Format for the final exam

The format for the final exam will be the same as both midterm exams: an in-class, written exam. On the exam I will ask short-answer questions that will ask you to write short code snippets.

The exam will be a closed-book exam, but I will allow you to bring a two pages of notes to use as a reference in the exam.

Second chance problem

One problem I will ask will be very similar to the threads problems I asked on the two midterms. For this problem you should be familiar with some of the thread management functions:

pthread_create()
pthread_join()

You should also know how to write a thread function.

Here is the thread problem from the second exam, along with my solution:

Here is code for the Quicksort algorithm, which is a recursive sorting algorithm:

int partition(int *A,int p,int r) {
    int x = A[r];
    int i = p-1;
    for(int j = p;j < r;j++) {
        if(A[j] <= x) {
            i++;
            int temp = A[i];
            A[i] = A[j];
            A[j] = temp;
        }
    }
    int temp = A[i+1];
    A[i+1] = A[r];
    A[r] = temp;
    return i+1;
}

void quicksort(int *A,int p,int r) {
    if(p >= r)
        return;
    
    int q = partition(A,p,r);
    quicksort(A,p,q-1);
    quicksort(A,q+1,r);
}

There are two changes we can make to this code to make the sorting process faster:

• When r - p drops below, say, 10000 we can use a nonrecursive algorithm to sort A[p..r] and bypass the recursion.
• When r - p is larger than, say, 100000 we can use threads to run the two recursive calls in parallel.

Make the following changes to this code:

1. Assuming that you have access to a function sort(A,p,r) that can sort the portion of A between indices p and r by some non-recursive algorithm, call that function any time r - p drops below 10000.
2. If r - p is greater than 100000, set up a thread to run the first recursive call. While that thread is running you go ahead and run the second recursive call. After completing the second recursive call you will have to wait for the thread to finish.

Solution

struct qs {
  int* A;
  int p;
  int r;
};

void* tf(void* arg) {
  struct qs* qsp = (struct qs*) arg;
  quicksort(qsp->A,qsp->p,qsp->r);
  return NULL;
}

void quicksort(int *A,int p,int r) {
    if(r - p <= 10000)
      sort(A,p,r);
    else {
      int q = partition(A,p,r);
      if(r - p <= 100000) {
        quicksort(A,p,q-1);
        quicksort(A,q+1,r);
      } else {
        pthread_t tid;
        struct qs s;
        s.A = A;
        s.p = p;
        s.r = q-1;
        pthread_create(&tid,NULL,tf,&s);
        quicksort(A,q+1,r);
        pthread_join(tid,NULL);
      }
    }
}

Additional things to review for the exam

The final exam will be comprehensive, so you should start by reviewing the topics I have already posted for the two midterms.

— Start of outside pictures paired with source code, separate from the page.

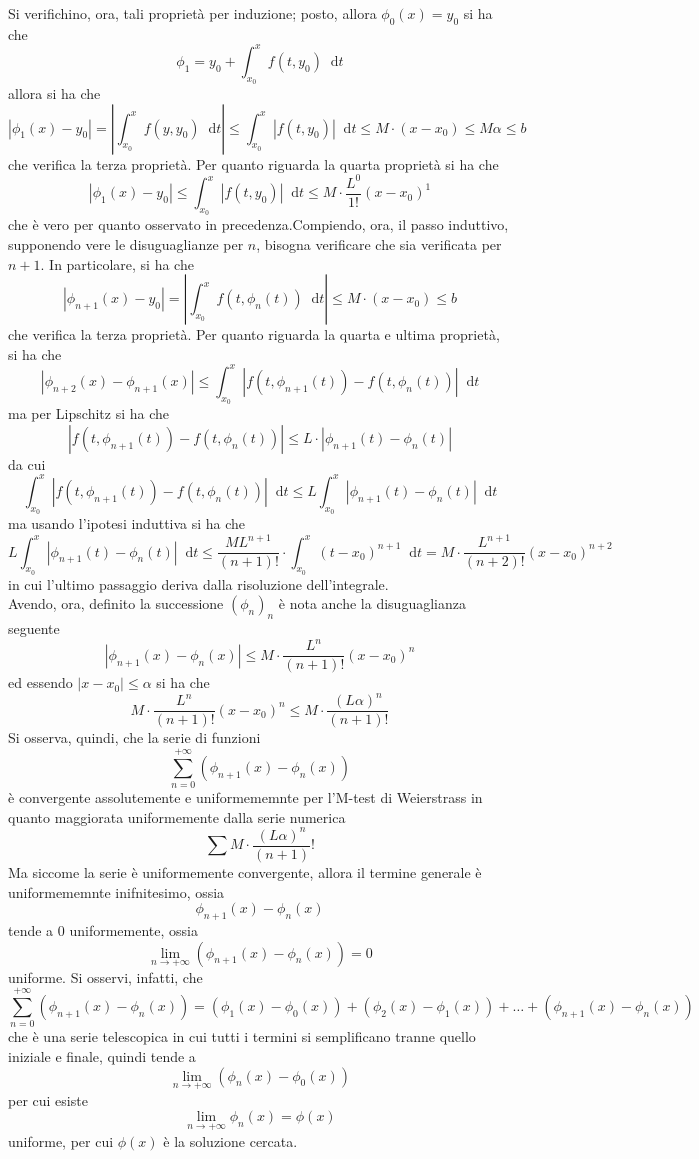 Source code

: \documentclass[a4paper]{extarticle}
\newcommand*\dif{\mathop{}\!\mathrm{d}}
\begin{document}
\vspace{1em}
Si verifichino, ora, tali proprietà per induzione; posto, allora $\phi_0(x)=y_0$ si ha che
\[\phi_1 = y_0 + \int_{x_0}^x f(t,y_0) \dif t\]
allora si ha che
\[\left\vert\phi_1(x) - y_0\right\vert = \left\vert \int_{x_0}^x f(y,y_0) \dif t \right\vert \leq \int_{x_0}^x \left\vert f(t,y_0) \right \vert \dif t \leq M \cdot (x-x_0) \leq M \alpha \leq b\]
che verifica la terza proprietà. Per quanto riguarda la quarta proprietà si ha che
\[\left\vert \phi_1(x) - y_0 \right\vert \leq \int_{x_0}^x \left\vert f(t,y_0) \right\vert \dif t \leq M \cdot \dfrac{L^0}{1!} (x-x_0)^1\]
che è vero per quanto osservato in precedenza.Compiendo, ora, il passo induttivo, supponendo vere le disuguaglianze per $n$, bisogna verificare che sia verificata per $n+1$. In particolare, si ha che
\[\left\vert \phi_{n+1}(x) - y_0 \right\vert = \left\vert \int_{x_0}^x f(t,\phi_n(t)) \dif t \right\vert \leq M \cdot (x-x_0) \leq b\]
che verifica la terza proprietà. Per quanto riguarda la quarta e ultima proprietà, si ha che
\[\left\vert \phi_{n+2}(x) - \phi_{n+1}(x)\right\vert \leq \int_{x_0}^x \left\vert f(t,\phi_{n+1}(t)) - f(t,\phi_n(t))\right\vert \dif t\]
ma per Lipschitz si ha che
\[\left\vert f(t,\phi_{n+1}(t)) - f(t,\phi_n(t))\right\vert \leq L \cdot \left\vert \phi_{n+1}(t) - \phi_n(t) \right \vert\]
da cui
\[\int_{x_0}^x \left\vert f(t,\phi_{n+1}(t)) - f(t,\phi_n(t))\right\vert \dif t \leq L \int_{x_0}^x \left\vert \phi_{n+1}(t) - \phi_n(t) \right\vert \dif t\]
ma usando l'ipotesi induttiva si ha che
\[L \int_{x_0}^x \left\vert \phi_{n+1}(t) - \phi_n(t) \right\vert \dif t \leq \dfrac{M L^{n+1}}{(n+1)!} \cdot \int_{x_0}^x (t-x_0)^{n+1} \dif t = M \cdot \dfrac{L^{n+1}}{(n+2)!} (x-x_0)^{n+2}\]
in cui l'ultimo passaggio deriva dalla risoluzione dell'integrale.\\
Avendo, ora, definito la successione $(\phi_n)_n$ è nota anche la disuguaglianza seguente
\[\left\vert\phi_{n+1}(x)-\phi_n(x)\right\vert\leq M \cdot \frac{L^{n}}{(n+1)!} (x-x_0)^n\]
ed essendo $\vert x-x_0 \vert \leq \alpha$ si ha che
\[M \cdot \frac{L^{n}}{(n+1)!} (x-x_0)^n \leq M \cdot \dfrac{(L\alpha)^n}{(n+1)!}\]
Si osserva, quindi, che la serie di funzioni
\[\sum_{n=0}^{+\infty} \left(\phi_{n+1}(x) - \phi_n(x)\right)\]
è convergente assolutemente e uniformememnte per l'M-test di Weierstrass in quanto maggiorata uniformemente dalla serie numerica
\[\sum M \cdot \dfrac{(L\alpha)^n}{(n+1)}!\]
Ma siccome la serie è uniformemente convergente, allora il termine generale è uniformememnte inifnitesimo, ossia
\[\phi_{n+1}(x) - \phi_n(x)\]
tende a $0$ uniformemente, ossia
\[\lim_{n \to +\infty} \left(\phi_{n+1}(x) - \phi_n(x)\right) =0\]
uniforme. Si osservi, infatti, che
\[\sum_{n=0}^{+\infty} \left(\phi_{n+1}(x) - \phi_n(x)\right) = \left(\phi_{1}(x) - \phi_0(x)\right) + \left(\phi_{2}(x) - \phi_1(x)\right) + \dots + \left(\phi_{n+1}(x) - \phi_n(x)\right)\]
che è una serie telescopica in cui tutti i termini si semplificano tranne quello iniziale e finale, quindi tende a
\[\lim_{n \to +\infty} \left(\phi_{n}(x) - \phi_0(x)\right)\]
per cui esiste
\[\lim_{n \to +\infty} \phi_n(x) = \phi(x)\]
uniforme, per cui $\phi(x)$ è la soluzione cercata.
\end{document}
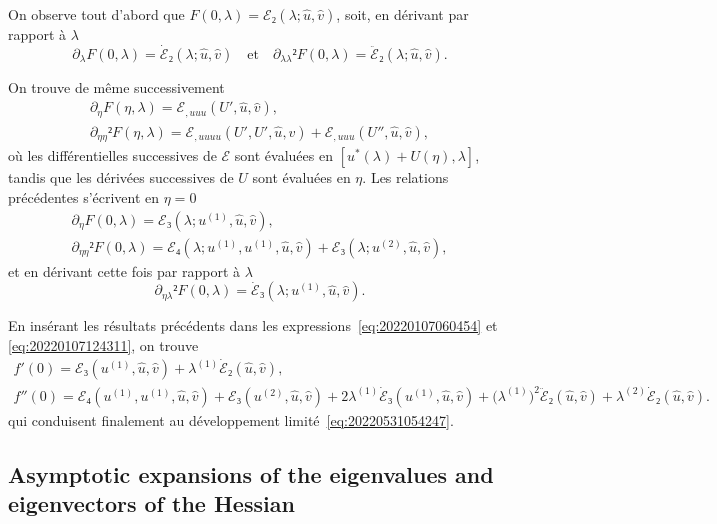 \documentclass[12pt, final]{scrartcl}
\theoremstyle{definition}
\newcommand{\order}[2][1]{#2^{(#1)}}
\begin{document}
On observe tout d'abord que \(F(0, λ) =ℰ₂(λ; \hat{u}, \hat{v})\), soit, en
dérivant par rapport à \(λ\)
\begin{equation*}
  ∂_{λ} F(0, λ) = \dot{ℰ}₂(λ; \hat{u}, \hat{v})
  \quad \text{et} \quad
  ∂_{λλ}² F(0, λ) = \ddot{ℰ}₂(λ; \hat{u}, \hat{v}).
\end{equation*}

On trouve de même successivement
\begin{gather*}
  ∂_{η} F(η, λ) = ℰ_{, uuu}(U', \hat{u}, \hat{v}),\\
  ∂_{ηη}² F(η, λ) = ℰ_{, uuuu}(U', U', \hat{u}, \hat{v}) + ℰ_{, uuu}(U'', \hat{u}, \hat{v}),
\end{gather*}
où les différentielles successives de \(ℰ\) sont évaluées en
\([u^{\ast}(λ) + U(η), λ]\), tandis que les dérivées successives de \(U\) sont
évaluées en \(η\). Les relations précédentes s'écrivent en \(η = 0\)
\begin{gather*}
  ∂_{η} F(0, λ) = ℰ₃(λ; \order[1]u, \hat{u}, \hat{v}),\\
  ∂_{ηη}² F(0, λ) = ℰ₄(λ ; \order[1]u, \order[1]u, \hat{u}, \hat{v}) + ℰ₃(λ; \order[2]u, \hat{u}, \hat{v}),
\end{gather*}
et en dérivant cette fois par rapport à \(λ\)
\begin{equation*}
  ∂_{η λ}² F(0, λ) = \dot{ℰ}₃(λ; \order[1]u, \hat{u}, \hat{v}).
\end{equation*}

En insérant les résultats précédents dans les
expressions~\eqref{eq:20220107060454} et \eqref{eq:20220107124311}, on trouve
\begin{gather*}
  f'(0) = ℰ₃(\order[1]u, \hat{u}, \hat{v}) + \order[1]λ \dot{ℰ}₂(\hat{u}, \hat{v}),\\
  f''(0) = ℰ₄(\order[1]u, \order[1]u, \hat{u}, \hat{v}) + ℰ₃(\order[2]u, \hat{u}, \hat{v}) + 2\order[1]λ \dot{ℰ}₃(\order[1]u, \hat{u}, \hat{v}) + \bigl( \order[1]λ \bigr)^2 \ddot{ℰ}₂(\hat{u}, \hat{v}) + \order[2]λ \dot{ℰ}₂(\hat{u}, \hat{v}) .
\end{gather*}
qui conduisent finalement au développement limité~\eqref{eq:20220531054247}.

\subsection{Asymptotic expansions of the eigenvalues and eigenvectors of the Hessian}
\label{sec:20220616074108}
\end{document}
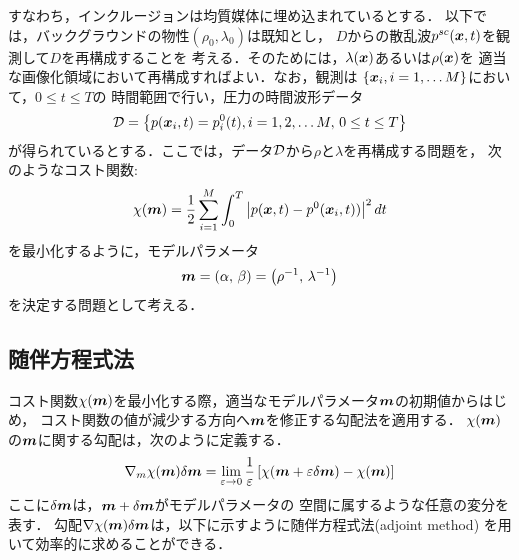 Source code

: すなわち，インクルージョンは均質媒体に埋め込まれているとする．
以下では，バックグラウンドの物性$(\rho_0, \lambda_0)$は既知とし，
$D$からの散乱波$p^{sc}(\mbox{\boldmath $x$},t)$を観測して$D$を再構成することを
考える．そのためには，$\lambda(\mbox{\boldmath $x$})$あるいは$\rho(\mbox{\boldmath $x$})$を
適当な画像化領域において再構成すればよい．なお，観測は
$\left\{ \mbox{\boldmath $x$}_i, i=1,\dots M\right\}$において，$0\leq  t\leq T$の
時間範囲で行い，圧力の時間波形データ
\begin{equation}
	{\cal D}
	=
	\left\{ 
		p(\mbox{\boldmath $x$}_i, t)=p_i^{0}(t), i=1,2,\dots M, \, 0\leq t \leq T
	\right\}
	\label{eqn:YYY_00}
\end{equation}
が得られているとする．ここでは，データ$\cal D$から$\rho$と$\lambda$を再構成する問題を，
次のようなコスト関数:
\begin{equation}
	\chi (\mbox{\boldmath $m$})=\frac{1}{2} 
	\sum_{i=1}^M\int_0^T \left| p(\mbox{\boldmath $x$},t)-p^0(\mbox{\boldmath $x$}_i,t))\right|^2dt
	\label{eqn:YYY_01}
\end{equation}
を最小化するように，モデルパラメータ
\begin{equation}
	\mbox{\boldmath $m$}=(\alpha,\,\beta)=\left( \rho^{-1},\, \lambda^{-1} \right)
	\label{eqn:YYY_02}
\end{equation}
を決定する問題として考える．
\subsection{随伴方程式法}
コスト関数$\chi(\mbox{\boldmath $m$})$を最小化する際，適当なモデルパラメータ$\mbox{\boldmath $m$}$の初期値からはじめ，
コスト関数の値が減少する方向へ$\mbox{\boldmath $m$}$を修正する勾配法を適用する．
$\chi(\mbox{\boldmath $m$})$の$\mbox{\boldmath $m$}$に関する勾配は，次のように定義する．
\begin{equation}
	\nabla_m \chi(\mbox{\boldmath $m$}) 
	\delta \mbox{\boldmath $m$}
	= \lim_{\varepsilon \rightarrow 0}
	\frac{1}{\varepsilon}
	\left[
		\chi(\mbox{\boldmath $m$}+\varepsilon \delta \mbox{\boldmath $m$}) - \chi(\mbox{\boldmath $m$})
	\right]
	\label{eqn:YYY_03}
\end{equation}
ここに$\delta \mbox{\boldmath $m$}$は，$\mbox{\boldmath $m$}+\delta \mbox{\boldmath $m$}$がモデルパラメータの
空間に属するような任意の変分を表す．
勾配$\nabla \chi (\mbox{\boldmath $m$})\delta \mbox{\boldmath $m$}$は，以下に示すように随伴方程式法(adjoint method)
を用いて効率的に求めることができる．

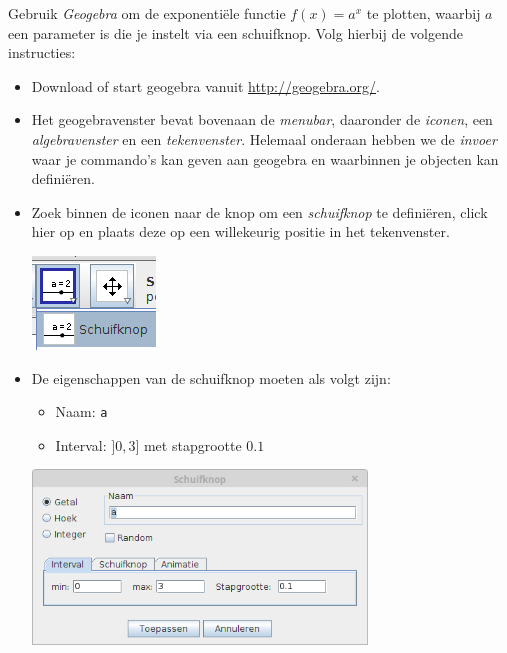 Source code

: \documentclass[12pt,twoside]{article}
\begin{document}
\begin{oefening}
Gebruik {\em Geogebra} om de exponentiële functie $f(x)=a^x$ te plotten, waarbij $a$ een parameter is die je instelt via een schuifknop. Volg hierbij de volgende instructies:
\begin{itemize}
  \item Download of start geogebra vanuit \url{http://geogebra.org/}.
  \item Het geogebravenster bevat bovenaan de {\em menubar}, daaronder de {\em iconen}, een {\em algebravenster} en een {\em tekenvenster}. Helemaal onderaan hebben we de {\em invoer} waar je commando's kan geven aan geogebra en waarbinnen je objecten kan definiëren.
  \item
  \begin{minipage}[t]{0.5\textwidth}
  \vspace{0pt}
  Zoek binnen de iconen naar de knop om een {\em schuifknop} te definiëren, click hier op en plaats deze op een willekeurig positie in het tekenvenster.
  \end{minipage}
  \begin{minipage}[t]{0.5\textwidth}
  \vspace{0pt}
  \begin{center}
    \includegraphics{gg_schuifknop_icoon}
  \end{center}
  \end{minipage}
  \item
  \begin{minipage}[t]{0.3\textwidth}
  \vspace{0pt}
  De eigenschappen van de schuifknop moeten als volgt zijn:
  \begin{itemize}
    \item Naam: \verb#a#
    \item Interval: $]0,3]$ met stapgrootte $0.1$
  \end{itemize}
  \end{minipage}
  \begin{minipage}[t]{0.7\textwidth}
  \vspace{0pt}
  \begin{center}
    \includegraphics[width=0.7\textwidth]{gg_schuifknop_eigenschappen}

\end{center}
\end{minipage}
\end{itemize}
\end{oefening}
\end{document}

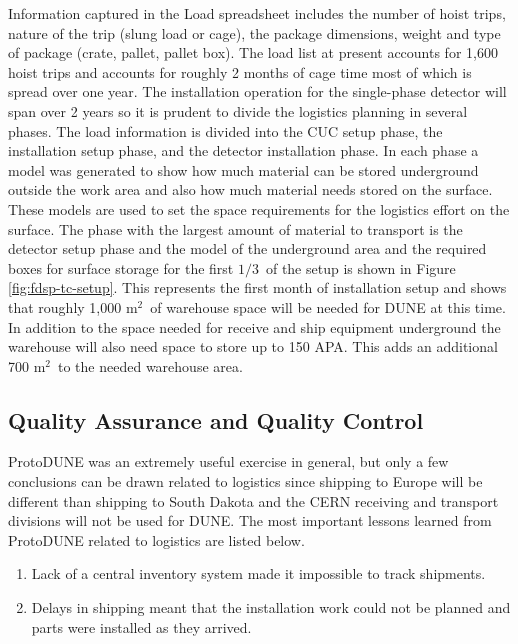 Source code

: Information captured in the Load spreadsheet includes the number of hoist trips, nature of the trip (slung load or cage), the package dimensions, weight and type of package (crate, pallet, pallet box). The load list at present accounts for 1,600 hoist trips and accounts for roughly 2 months of cage time most of which is spread over one year. The installation operation for the single-phase detector will span over 2 years so it is prudent to divide the logistics planning in several phases. The load information is divided into the CUC setup phase, the installation setup phase, and the detector installation phase. In each phase a model was generated to show how much material can be stored underground outside the work area and also how much material needs stored on the surface. These models are used to set the space requirements for the logistics effort on the surface. The phase with the largest amount of material to transport is the detector setup phase and the model of the underground area and the required boxes for surface storage for the first $1/3$\ of the setup is shown in Figure \ref{fig:fdsp-tc-setup}. This represents the first month of installation setup and shows that roughly 1,000 m$^2$\ of warehouse space will be needed for DUNE at this time. In addition to the space needed for receive and ship equipment underground the warehouse will also need space to store up to 150 APA. This adds an additional 700 m$^2$\ to the needed warehouse area. 


\subsection{Quality Assurance and Quality Control}
\label{sec:fdsp-tc-itf-qaqc}


ProtoDUNE was an extremely useful exercise in general, but only a few conclusions can be drawn related to logistics since shipping to Europe will be different than shipping to South Dakota and the CERN receiving and transport divisions will not be used for DUNE. The most important lessons learned from ProtoDUNE related to logistics are listed below.
\begin{enumerate}
\item Lack of a central inventory system made it impossible to track shipments.
\item Delays in shipping meant that the installation work could not be planned and parts were installed as they arrived. 
\end{enumerate}


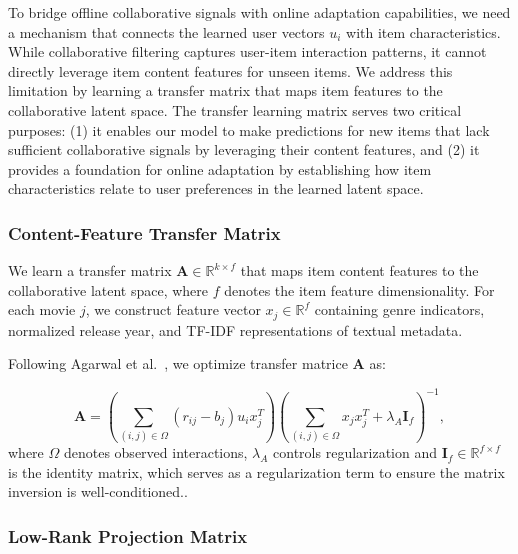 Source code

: \documentclass[acmsmall]{acmart}
\begin{document}
To bridge offline collaborative signals with online adaptation capabilities, we need a mechanism that connects the learned user vectors $u_i$ with item characteristics. While collaborative filtering captures user-item interaction patterns, it cannot directly leverage item content features for unseen items. We address this limitation by learning a transfer matrix that maps item features to the collaborative latent space.
 The transfer learning matrix serves two critical purposes: (1) it enables our model to make predictions for new items that lack sufficient collaborative signals by leveraging their content features, and (2) it provides a foundation for online adaptation by establishing how item characteristics relate to user preferences in the learned latent space.

\subsubsection{Content-Feature Transfer Matrix}

We learn a transfer matrix $\mathbf{A} \in \mathbb{R}^{k \times f}$ that maps item content features to the collaborative latent space, where $f$ denotes the item feature dimensionality. For each movie $j$, we construct feature vector $x_j \in \mathbb{R}^f$ containing genre indicators, normalized release year, and TF-IDF representations of textual metadata.

Following Agarwal et al.~\cite{agarwal2010fast}, we optimize transfer matrice $\mathbf{A}$ as:

\begin{equation}
\mathbf{A} = \left(\sum_{(i,j) \in \Omega} (r_{ij} - b_j) u_i x_j^T\right) \left(\sum_{(i,j) \in \Omega} x_j x_j^T + \lambda_A \mathbf{I}_f\right)^{-1},
\label{eq:transfer_solution}
\end{equation}
where $\Omega$ denotes observed interactions, $\lambda_A$ controls regularization and $\mathbf{I}_f \in \mathbb{R}^{f \times f}$ is the identity matrix, which serves as a regularization term to ensure the matrix inversion is well-conditioned.. 
\subsubsection{Low-Rank Projection Matrix}
\end{document}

Since the second midterm exam we have covered chapter nine. Some topics from that material that you should be familiar with include

• The Linux virtual memory system
• Additional memory allocation functions, including calloc(), realloc(), and alloca().
• The sbrk() function.
• C programming techniques for manipulating individual bits.

Finally, we have spent the entire term working with pointers. One of the problems I am going to put on the final exam will ask you to do some simple manipulations with a data structure that makes use of pointers.